BEGIN EXTRACTED ENTRIES

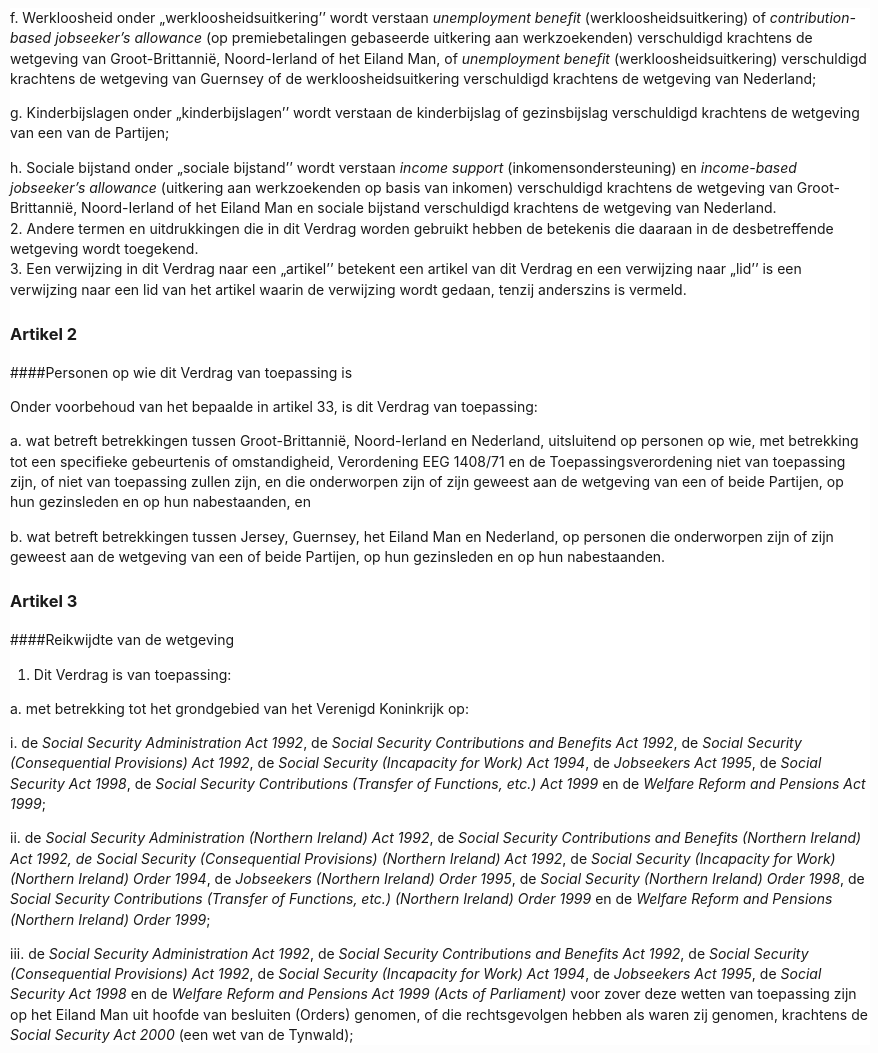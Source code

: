 f. Werkloosheid onder „werkloosheidsuitkering’’ wordt verstaan *unemployment benefit* (werkloosheidsuitkering) of *contribution-based jobseeker’s allowance* (op premiebetalingen gebaseerde uitkering aan werkzoekenden) verschuldigd krachtens de wetgeving van Groot-Brittannië, Noord-Ierland of het Eiland Man, of *unemployment benefit* (werkloosheidsuitkering) verschuldigd krachtens de wetgeving van Guernsey of de werkloosheidsuitkering verschuldigd krachtens de wetgeving van Nederland;  

g. Kinderbijslagen onder „kinderbijslagen’’ wordt verstaan de kinderbijslag of gezinsbijslag verschuldigd krachtens de wetgeving van een van de Partijen;  

h. Sociale bijstand onder „sociale bijstand’’ wordt verstaan *income support* (inkomensondersteuning) en *income-based jobseeker’s allowance* (uitkering aan werkzoekenden op basis van inkomen) verschuldigd krachtens de wetgeving van Groot-Brittannië, Noord-Ierland of het Eiland Man en sociale bijstand verschuldigd krachtens de wetgeving van Nederland.     
2.  Andere termen en uitdrukkingen die in dit Verdrag worden gebruikt hebben de betekenis die daaraan in de desbetreffende wetgeving wordt toegekend.   
3.  Een verwijzing in dit Verdrag naar een „artikel’’ betekent een artikel van dit Verdrag en een verwijzing naar „lid’’ is een verwijzing naar een lid van het artikel waarin de verwijzing wordt gedaan, tenzij anderszins is vermeld.   

### Artikel  2  

####Personen op wie dit Verdrag van toepassing is

Onder voorbehoud van het bepaalde in artikel 33, is dit Verdrag van toepassing: 

a. wat betreft betrekkingen tussen Groot-Brittannië, Noord-Ierland en Nederland, uitsluitend op personen op wie, met betrekking tot een specifieke gebeurtenis of omstandigheid, Verordening EEG 1408/71 en de Toepassingsverordening niet van toepassing zijn, of niet van toepassing zullen zijn, en die onderworpen zijn of zijn geweest aan de wetgeving van een of beide Partijen, op hun gezinsleden en op hun nabestaanden, en  

b. wat betreft betrekkingen tussen Jersey, Guernsey, het Eiland Man en Nederland, op personen die onderworpen zijn of zijn geweest aan de wetgeving van een of beide Partijen, op hun gezinsleden en op hun nabestaanden.    

### Artikel  3  

####Reikwijdte van de wetgeving

1.  Dit Verdrag is van toepassing: 

a. met betrekking tot het grondgebied van het Verenigd Koninkrijk op: 

i. de *Social Security Administration Act 1992*, de *Social Security Contributions and Benefits Act 1992*, de *Social Security (Consequential Provisions) Act 1992*, de *Social Security (Incapacity for Work) Act 1994*, de *Jobseekers Act 1995*, de *Social Security Act 1998*, de *Social Security Contributions (Transfer of Functions, etc.) Act 1999* en de *Welfare Reform and Pensions Act 1999*;  

ii. de *Social Security Administration (Northern Ireland) Act 1992*, de *Social Security Contributions and Benefits (Northern Ireland) Act 1992, de Social Security (Consequential Provisions) (Northern Ireland) Act 1992*, de *Social Security (Incapacity for Work) (Northern Ireland) Order 1994*, de *Jobseekers (Northern Ireland) Order 1995*, de *Social Security (Northern Ireland) Order 1998*, de *Social Security Contributions (Transfer of Functions, etc.) (Northern Ireland) Order 1999* en de *Welfare Reform and Pensions (Northern Ireland) Order 1999*;  

iii. de *Social Security Administration Act 1992*, de *Social Security Contributions and Benefits Act 1992*, de *Social Security (Consequential Provisions) Act 1992*, de *Social Security (Incapacity for Work) Act 1994*, de *Jobseekers Act 1995*, de *Social Security Act 1998* en de *Welfare Reform and Pensions Act 1999 (Acts of Parliament)* voor zover deze wetten van toepassing zijn op het Eiland Man uit hoofde van besluiten (Orders) genomen, of die rechtsgevolgen hebben als waren zij genomen, krachtens de *Social Security Act 2000* (een wet van de Tynwald);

END EXTRACTED ENTRIES

[ASSIGNED TASK]:
From the entries above, extract only the lines running from the one containing "####Personen op wie" through the one containing "Onder voorbehoud van", inclusive.

[ANSWER FOR THIS EXERCISE]:
####Personen op wie dit Verdrag van toepassing is

Onder voorbehoud van het bepaalde in artikel 33, is dit Verdrag van toepassing: 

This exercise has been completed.